Some people today are discouraging others from learning programming on the grounds AI will automate it. This advice will be seen as some of the worst career advice ever given. I disagree with the Turing Award and Nobel prize winner who wrote, “It is far more likely that the programming occupation will become extinct [...] than that it will become all-powerful. More and more, computers will program themselves.” Statements discouraging people from learning to code are harmful!
In the 1960s, when programming moved from punchcards (where a programmer had to laboriously make holes in physical cards to write code character by character) to keyboards with terminals, programming became easier. And that made it a better time than before to begin programming. Yet it was in this era that Nobel laureate Herb Simon wrote the words quoted in the first paragraph. Today’s arguments not to learn to code continue to echo his comment.
As coding becomes easier, more people should code, not fewer!
Over the past few decades, as programming has moved from assembly language to higher-level languages like C, from desktop to cloud, from raw text editors to IDEs to AI assisted coding where sometimes one barely even looks at the generated code (which some coders recently started to call vibe coding), it is getting easier with each step.
I wrote previously that I see tech-savvy people coordinating AI tools to move toward being 10x professionals — individuals who have 10 times the impact of the average person in their field.
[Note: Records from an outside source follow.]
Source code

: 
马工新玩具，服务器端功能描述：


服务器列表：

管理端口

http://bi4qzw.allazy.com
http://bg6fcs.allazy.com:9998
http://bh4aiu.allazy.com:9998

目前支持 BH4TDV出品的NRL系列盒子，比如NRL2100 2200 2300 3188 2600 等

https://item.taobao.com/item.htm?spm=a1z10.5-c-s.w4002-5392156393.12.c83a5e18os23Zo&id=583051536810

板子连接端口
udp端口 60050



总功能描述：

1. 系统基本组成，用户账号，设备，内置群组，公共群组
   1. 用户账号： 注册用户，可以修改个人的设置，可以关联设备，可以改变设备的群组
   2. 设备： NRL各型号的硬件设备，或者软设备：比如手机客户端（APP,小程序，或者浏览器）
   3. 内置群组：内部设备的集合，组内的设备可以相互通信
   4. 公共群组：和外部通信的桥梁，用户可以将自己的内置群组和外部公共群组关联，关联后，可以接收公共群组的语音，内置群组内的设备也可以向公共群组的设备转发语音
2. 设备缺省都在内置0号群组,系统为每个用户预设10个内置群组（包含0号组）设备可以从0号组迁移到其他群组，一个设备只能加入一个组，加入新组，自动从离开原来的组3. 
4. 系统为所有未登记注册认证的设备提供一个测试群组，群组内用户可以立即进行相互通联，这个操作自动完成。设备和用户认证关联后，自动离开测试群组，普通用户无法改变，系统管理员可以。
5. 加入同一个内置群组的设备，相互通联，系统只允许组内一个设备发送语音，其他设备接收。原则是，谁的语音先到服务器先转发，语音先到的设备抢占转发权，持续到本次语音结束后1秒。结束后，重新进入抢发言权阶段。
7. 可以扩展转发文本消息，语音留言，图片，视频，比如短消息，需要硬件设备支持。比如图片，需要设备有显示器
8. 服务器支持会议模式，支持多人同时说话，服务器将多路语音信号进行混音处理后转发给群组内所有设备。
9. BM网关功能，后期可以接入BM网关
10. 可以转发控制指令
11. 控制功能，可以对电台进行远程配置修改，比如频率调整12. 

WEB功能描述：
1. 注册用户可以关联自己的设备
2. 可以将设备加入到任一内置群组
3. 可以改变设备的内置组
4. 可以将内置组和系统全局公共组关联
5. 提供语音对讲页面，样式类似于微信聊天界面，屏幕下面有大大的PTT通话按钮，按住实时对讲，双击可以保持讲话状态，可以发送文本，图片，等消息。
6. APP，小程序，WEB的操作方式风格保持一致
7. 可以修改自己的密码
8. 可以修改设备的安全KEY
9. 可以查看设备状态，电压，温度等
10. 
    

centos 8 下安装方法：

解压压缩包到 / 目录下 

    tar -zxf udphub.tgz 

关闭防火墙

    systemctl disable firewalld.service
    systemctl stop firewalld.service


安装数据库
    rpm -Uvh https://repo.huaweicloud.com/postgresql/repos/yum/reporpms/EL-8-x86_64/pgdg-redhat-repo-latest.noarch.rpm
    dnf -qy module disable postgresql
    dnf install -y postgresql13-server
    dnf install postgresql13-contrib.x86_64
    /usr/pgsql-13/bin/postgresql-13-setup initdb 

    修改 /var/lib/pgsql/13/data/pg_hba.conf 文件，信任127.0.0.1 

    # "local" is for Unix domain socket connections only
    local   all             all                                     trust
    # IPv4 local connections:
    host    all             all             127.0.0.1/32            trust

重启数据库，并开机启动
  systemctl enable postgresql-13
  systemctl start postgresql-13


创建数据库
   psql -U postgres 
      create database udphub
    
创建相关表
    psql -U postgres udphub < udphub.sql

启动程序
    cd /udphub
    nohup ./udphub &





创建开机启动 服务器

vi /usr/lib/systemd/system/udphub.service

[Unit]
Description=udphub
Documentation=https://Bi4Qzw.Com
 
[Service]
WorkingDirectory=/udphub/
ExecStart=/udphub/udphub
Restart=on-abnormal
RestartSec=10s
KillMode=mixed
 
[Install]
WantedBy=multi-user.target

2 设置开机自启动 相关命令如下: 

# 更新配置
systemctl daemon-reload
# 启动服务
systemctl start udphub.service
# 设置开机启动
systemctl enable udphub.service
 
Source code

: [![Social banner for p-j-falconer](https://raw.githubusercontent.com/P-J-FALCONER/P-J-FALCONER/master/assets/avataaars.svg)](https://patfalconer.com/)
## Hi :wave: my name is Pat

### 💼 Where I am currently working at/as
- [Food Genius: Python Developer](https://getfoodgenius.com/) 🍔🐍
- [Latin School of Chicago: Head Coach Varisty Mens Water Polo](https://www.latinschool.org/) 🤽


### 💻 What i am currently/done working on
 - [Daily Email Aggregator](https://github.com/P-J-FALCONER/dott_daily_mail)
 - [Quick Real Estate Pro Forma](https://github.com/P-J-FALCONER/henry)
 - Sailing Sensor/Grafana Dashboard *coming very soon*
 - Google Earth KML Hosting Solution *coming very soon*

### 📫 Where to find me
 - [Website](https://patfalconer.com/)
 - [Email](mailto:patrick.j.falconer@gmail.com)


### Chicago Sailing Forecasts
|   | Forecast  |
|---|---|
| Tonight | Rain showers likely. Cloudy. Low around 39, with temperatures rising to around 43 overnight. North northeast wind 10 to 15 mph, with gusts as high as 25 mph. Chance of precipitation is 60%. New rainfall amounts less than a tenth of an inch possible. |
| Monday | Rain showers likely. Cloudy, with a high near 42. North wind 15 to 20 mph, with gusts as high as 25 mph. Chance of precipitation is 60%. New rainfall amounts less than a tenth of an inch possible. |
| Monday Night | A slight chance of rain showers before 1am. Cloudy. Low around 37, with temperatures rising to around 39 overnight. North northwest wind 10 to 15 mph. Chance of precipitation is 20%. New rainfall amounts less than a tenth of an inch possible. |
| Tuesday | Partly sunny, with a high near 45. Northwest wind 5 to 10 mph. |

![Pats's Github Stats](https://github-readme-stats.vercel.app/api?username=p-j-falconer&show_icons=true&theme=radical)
I am increasingly convinced that the best way for many people to accomplish this is not to be just consumers of AI applications, but to learn enough coding to use AI-assisted coding tools effectively.
One question I’m asked most often is what someone should do who is worried about job displacement by AI. My answer is: Learn about AI and take control of it, because one of the most important skills in the future will be the ability to tell a computer exactly what you want, so it can do that for you. Coding (or getting AI to code for you) is a great way to do that.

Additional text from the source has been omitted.